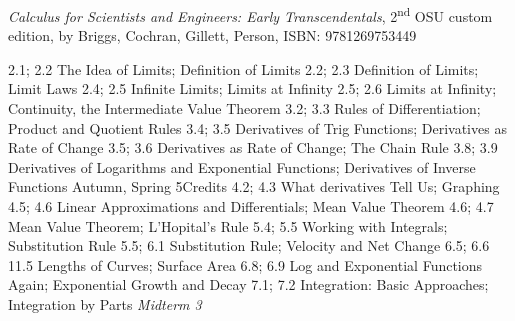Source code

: \documentclass{osucourse}
\begin{document}
\CatalogDescription
\PrerequisitesAndExclusions

\begin{Text}
\emph{Calculus for Scientists and Engineers: Early Transcendentals}, 2\textsuperscript{nd} OSU custom edition, by Briggs, Cochran, Gillett, Person, ISBN: 9781269753449
\end{Text}

\begin{TopicsOutline}
2.1; 2.2       The Idea of Limits; Definition of Limits
2.2; 2.3       Definition of Limits; Limit Laws
2.4; 2.5       Infinite Limits; Limits at Infinity
2.5; 2.6       Limits at Infinity; Continuity, the Intermediate Value Theorem
3.2; 3.3       Rules of Differentiation; Product and Quotient Rules
3.4; 3.5       Derivatives of Trig Functions; Derivatives as Rate of Change
3.5; 3.6       Derivatives as Rate of Change; The Chain Rule
3.8; 3.9        Derivatives of Logarithms and Exponential Functions; Derivatives of Inverse Functions                                     Autumn, Spring                5Credits
4.2; 4.3        What derivatives Tell Us; Graphing
4.5; 4.6        Linear Approximations and Differentials; Mean Value Theorem
4.6; 4.7        Mean Value Theorem; L'Hopital's Rule
5.4; 5.5        Working with Integrals; Substitution Rule
5.5; 6.1        Substitution Rule; Velocity and Net Change
6.5; 6.6 11.5   Lengths of Curves; Surface Area
6.8; 6.9        Log and Exponential Functions Again; Exponential Growth and Decay
7.1; 7.2        Integration: Basic Approaches; Integration by Parts \emph{Midterm 3}
\end{TopicsOutline}
\end{document}
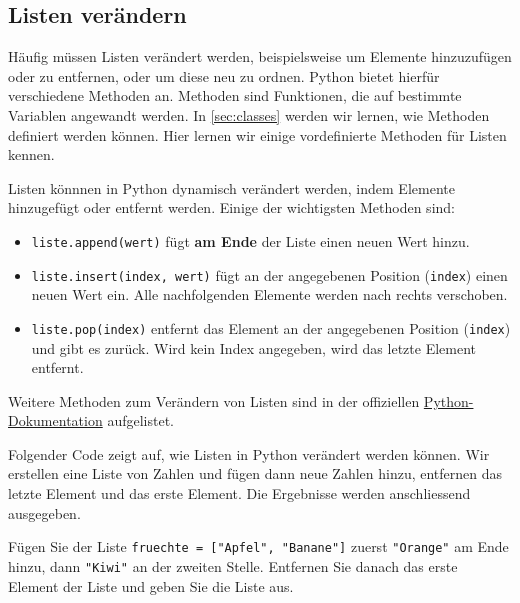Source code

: \subsection{Listen verändern}

Häufig müssen Listen verändert werden, beispielsweise um Elemente hinzuzufügen oder zu entfernen, oder um diese neu zu ordnen. Python bietet hierfür verschiedene Methoden an. Methoden sind Funktionen, die auf bestimmte Variablen angewandt werden. In \ref{sec:classes} werden wir lernen, wie Methoden definiert werden können. Hier lernen wir einige vordefinierte Methoden für Listen kennen.

\begin{mydefinition}
Listen könnnen in Python dynamisch verändert werden, indem Elemente hinzugefügt oder entfernt werden. Einige der wichtigsten Methoden sind:
\begin{itemize}
	\item \lstinline|liste.append(wert)| fügt \textbf{am Ende} der Liste einen neuen Wert hinzu.
	\item \lstinline|liste.insert(index, wert)| fügt an der angegebenen Position (\texttt{index}) einen neuen Wert ein. Alle nachfolgenden Elemente werden nach rechts verschoben.
	\item \lstinline|liste.pop(index)| entfernt das Element an der angegebenen Position (\texttt{index}) und gibt es zurück. Wird kein Index angegeben, wird das letzte Element entfernt.
\end{itemize}
Weitere Methoden zum Verändern von Listen sind in der offiziellen \href{https://docs.python.org/3/tutorial/datastructures.html#more-on-lists}{Python-Dokumentation} aufgelistet.
\end{mydefinition}

\begin{myexample}
Folgender Code zeigt auf, wie Listen in Python verändert werden können. Wir erstellen eine Liste von Zahlen und fügen dann neue Zahlen hinzu, entfernen das letzte Element und das erste Element. Die Ergebnisse werden anschliessend ausgegeben.

\end{myexample}

\begin{myexercise}
	Fügen Sie der Liste \lstinline|fruechte = ["Apfel", "Banane"]| zuerst \lstinline|"Orange"| am Ende hinzu, dann \lstinline|"Kiwi"| an der zweiten Stelle. Entfernen Sie danach das erste Element der Liste und geben Sie die Liste aus.

	\begin{myanswer}
		
	\end{myanswer}
\end{myexercise}

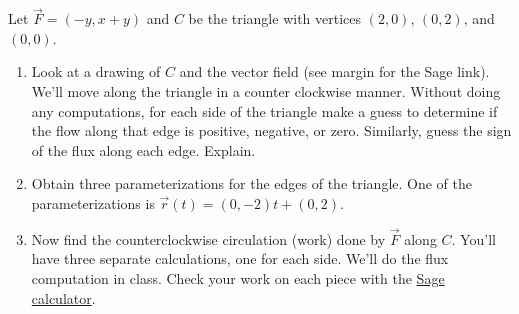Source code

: \begin{problem}
%
%
Let $\vec F=(-y,x+y)$ and $C$ be the triangle with vertices $(2,0)$, $(0,2)$, and $(0,0)$.
\begin{enumerate}
\item Look at a drawing of $C$ and the vector field (see margin for the Sage link).  We'll move along the triangle in a counter clockwise manner. Without doing any computations, for each side of the triangle make a guess to determine if the flow along that edge is positive, negative, or zero. Similarly, guess the sign of the flux along each edge.  Explain. 
\item Obtain three parameterizations for the edges of the triangle.  One of the parameterizations is $\vec r(t) = (0,-2)t+(0,2)$. 
\item Now find the counterclockwise circulation (work) done by $\vec F$ along $C$.  You'll have three separate calculations, one for each side. We'll do the flux computation in class. Check your work on each piece with the \href{\sageworkfluxurl}{Sage calculator}. 
\end{enumerate}
\end{problem}

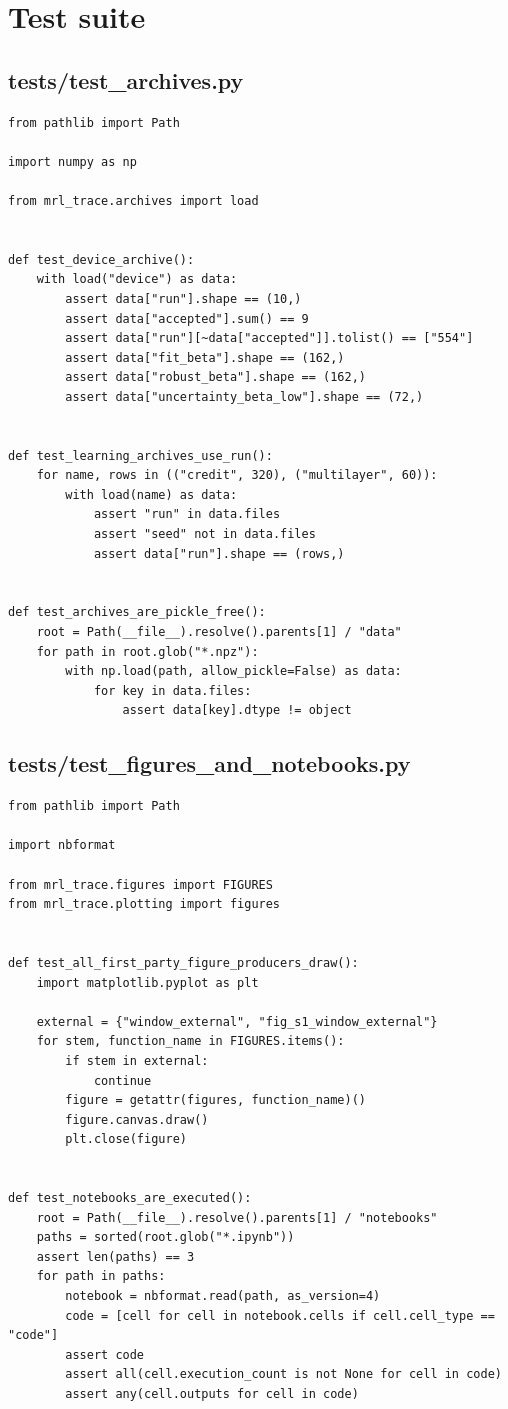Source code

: \documentclass[a4paper,10pt]{article}
\begin{document}
\section{Test suite}
\label{sec:tests}
\subsection{tests/test\_archives.py}
\begin{Verbatim}
from pathlib import Path

import numpy as np

from mrl_trace.archives import load


def test_device_archive():
    with load("device") as data:
        assert data["run"].shape == (10,)
        assert data["accepted"].sum() == 9
        assert data["run"][~data["accepted"]].tolist() == ["554"]
        assert data["fit_beta"].shape == (162,)
        assert data["robust_beta"].shape == (162,)
        assert data["uncertainty_beta_low"].shape == (72,)


def test_learning_archives_use_run():
    for name, rows in (("credit", 320), ("multilayer", 60)):
        with load(name) as data:
            assert "run" in data.files
            assert "seed" not in data.files
            assert data["run"].shape == (rows,)


def test_archives_are_pickle_free():
    root = Path(__file__).resolve().parents[1] / "data"
    for path in root.glob("*.npz"):
        with np.load(path, allow_pickle=False) as data:
            for key in data.files:
                assert data[key].dtype != object
\end{Verbatim}
\subsection{tests/test\_figures\_and\_notebooks.py}
\begin{Verbatim}
from pathlib import Path

import nbformat

from mrl_trace.figures import FIGURES
from mrl_trace.plotting import figures


def test_all_first_party_figure_producers_draw():
    import matplotlib.pyplot as plt

    external = {"window_external", "fig_s1_window_external"}
    for stem, function_name in FIGURES.items():
        if stem in external:
            continue
        figure = getattr(figures, function_name)()
        figure.canvas.draw()
        plt.close(figure)


def test_notebooks_are_executed():
    root = Path(__file__).resolve().parents[1] / "notebooks"
    paths = sorted(root.glob("*.ipynb"))
    assert len(paths) == 3
    for path in paths:
        notebook = nbformat.read(path, as_version=4)
        code = [cell for cell in notebook.cells if cell.cell_type == "code"]
        assert code
        assert all(cell.execution_count is not None for cell in code)
        assert any(cell.outputs for cell in code)
\end{Verbatim}
\end{document}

________________________

The result should be the same data as above, line for line, with the pictures gone.

-- Output for this exercise --
Source code

: \documentclass{osucourse}
\begin{document}
\CatalogDescription
\PrerequisitesAndExclusions

\begin{Text}
\emph{Calculus for Scientists and Engineers: Early Transcendentals}, 2\textsuperscript{nd} OSU custom edition, by Briggs, Cochran, Gillett, Person, ISBN: 9781269753449
\end{Text}

\begin{TopicsOutline}
2.1; 2.2       The Idea of Limits; Definition of Limits
2.2; 2.3       Definition of Limits; Limit Laws
2.4; 2.5       Infinite Limits; Limits at Infinity
2.5; 2.6       Limits at Infinity; Continuity, the Intermediate Value Theorem
3.2; 3.3       Rules of Differentiation; Product and Quotient Rules
3.4; 3.5       Derivatives of Trig Functions; Derivatives as Rate of Change
3.5; 3.6       Derivatives as Rate of Change; The Chain Rule
3.8; 3.9        Derivatives of Logarithms and Exponential Functions; Derivatives of Inverse Functions                                     Autumn, Spring                5Credits
4.2; 4.3        What derivatives Tell Us; Graphing
4.5; 4.6        Linear Approximations and Differentials; Mean Value Theorem
4.6; 4.7        Mean Value Theorem; L'Hopital's Rule
5.4; 5.5        Working with Integrals; Substitution Rule
5.5; 6.1        Substitution Rule; Velocity and Net Change
6.5; 6.6 11.5   Lengths of Curves; Surface Area
6.8; 6.9        Log and Exponential Functions Again; Exponential Growth and Decay
7.1; 7.2        Integration: Basic Approaches; Integration by Parts \emph{Midterm 3}
\end{TopicsOutline}
\end{document}
Source code

: \subsection{Listen verändern}

Häufig müssen Listen verändert werden, beispielsweise um Elemente hinzuzufügen oder zu entfernen, oder um diese neu zu ordnen. Python bietet hierfür verschiedene Methoden an. Methoden sind Funktionen, die auf bestimmte Variablen angewandt werden. In \ref{sec:classes} werden wir lernen, wie Methoden definiert werden können. Hier lernen wir einige vordefinierte Methoden für Listen kennen.

\begin{mydefinition}
Listen könnnen in Python dynamisch verändert werden, indem Elemente hinzugefügt oder entfernt werden. Einige der wichtigsten Methoden sind:
\begin{itemize}
	\item \lstinline|liste.append(wert)| fügt \textbf{am Ende} der Liste einen neuen Wert hinzu.
	\item \lstinline|liste.insert(index, wert)| fügt an der angegebenen Position (\texttt{index}) einen neuen Wert ein. Alle nachfolgenden Elemente werden nach rechts verschoben.
	\item \lstinline|liste.pop(index)| entfernt das Element an der angegebenen Position (\texttt{index}) und gibt es zurück. Wird kein Index angegeben, wird das letzte Element entfernt.
\end{itemize}
Weitere Methoden zum Verändern von Listen sind in der offiziellen \href{https://docs.python.org/3/tutorial/datastructures.html#more-on-lists}{Python-Dokumentation} aufgelistet.
\end{mydefinition}

\begin{myexample}
Folgender Code zeigt auf, wie Listen in Python verändert werden können. Wir erstellen eine Liste von Zahlen und fügen dann neue Zahlen hinzu, entfernen das letzte Element und das erste Element. Die Ergebnisse werden anschliessend ausgegeben.

\end{myexample}

\begin{myexercise}
	Fügen Sie der Liste \lstinline|fruechte = ["Apfel", "Banane"]| zuerst \lstinline|"Orange"| am Ende hinzu, dann \lstinline|"Kiwi"| an der zweiten Stelle. Entfernen Sie danach das erste Element der Liste und geben Sie die Liste aus.

	\begin{myanswer}
		
	\end{myanswer}
\end{myexercise}

Source code

: \begin{problem}
%
%
Let $\vec F=(-y,x+y)$ and $C$ be the triangle with vertices $(2,0)$, $(0,2)$, and $(0,0)$.
\begin{enumerate}
\item Look at a drawing of $C$ and the vector field (see margin for the Sage link).  We'll move along the triangle in a counter clockwise manner. Without doing any computations, for each side of the triangle make a guess to determine if the flow along that edge is positive, negative, or zero. Similarly, guess the sign of the flux along each edge.  Explain. 
\item Obtain three parameterizations for the edges of the triangle.  One of the parameterizations is $\vec r(t) = (0,-2)t+(0,2)$. 
\item Now find the counterclockwise circulation (work) done by $\vec F$ along $C$.  You'll have three separate calculations, one for each side. We'll do the flux computation in class. Check your work on each piece with the \href{\sageworkfluxurl}{Sage calculator}. 
\end{enumerate}
\end{problem}

Source code

: \documentclass[a4paper,10pt]{article}
\begin{document}
\section{Test suite}
\label{sec:tests}
\subsection{tests/test\_archives.py}
\begin{Verbatim}
from pathlib import Path

import numpy as np

from mrl_trace.archives import load


def test_device_archive():
    with load("device") as data:
        assert data["run"].shape == (10,)
        assert data["accepted"].sum() == 9
        assert data["run"][~data["accepted"]].tolist() == ["554"]
        assert data["fit_beta"].shape == (162,)
        assert data["robust_beta"].shape == (162,)
        assert data["uncertainty_beta_low"].shape == (72,)


def test_learning_archives_use_run():
    for name, rows in (("credit", 320), ("multilayer", 60)):
        with load(name) as data:
            assert "run" in data.files
            assert "seed" not in data.files
            assert data["run"].shape == (rows,)


def test_archives_are_pickle_free():
    root = Path(__file__).resolve().parents[1] / "data"
    for path in root.glob("*.npz"):
        with np.load(path, allow_pickle=False) as data:
            for key in data.files:
                assert data[key].dtype != object
\end{Verbatim}
\subsection{tests/test\_figures\_and\_notebooks.py}
\begin{Verbatim}
from pathlib import Path

import nbformat

from mrl_trace.figures import FIGURES
from mrl_trace.plotting import figures


def test_all_first_party_figure_producers_draw():
    import matplotlib.pyplot as plt

    external = {"window_external", "fig_s1_window_external"}
    for stem, function_name in FIGURES.items():
        if stem in external:
            continue
        figure = getattr(figures, function_name)()
        figure.canvas.draw()
        plt.close(figure)


def test_notebooks_are_executed():
    root = Path(__file__).resolve().parents[1] / "notebooks"
    paths = sorted(root.glob("*.ipynb"))
    assert len(paths) == 3
    for path in paths:
        notebook = nbformat.read(path, as_version=4)
        code = [cell for cell in notebook.cells if cell.cell_type == "code"]
        assert code
        assert all(cell.execution_count is not None for cell in code)
        assert any(cell.outputs for cell in code)
\end{Verbatim}
\end{document}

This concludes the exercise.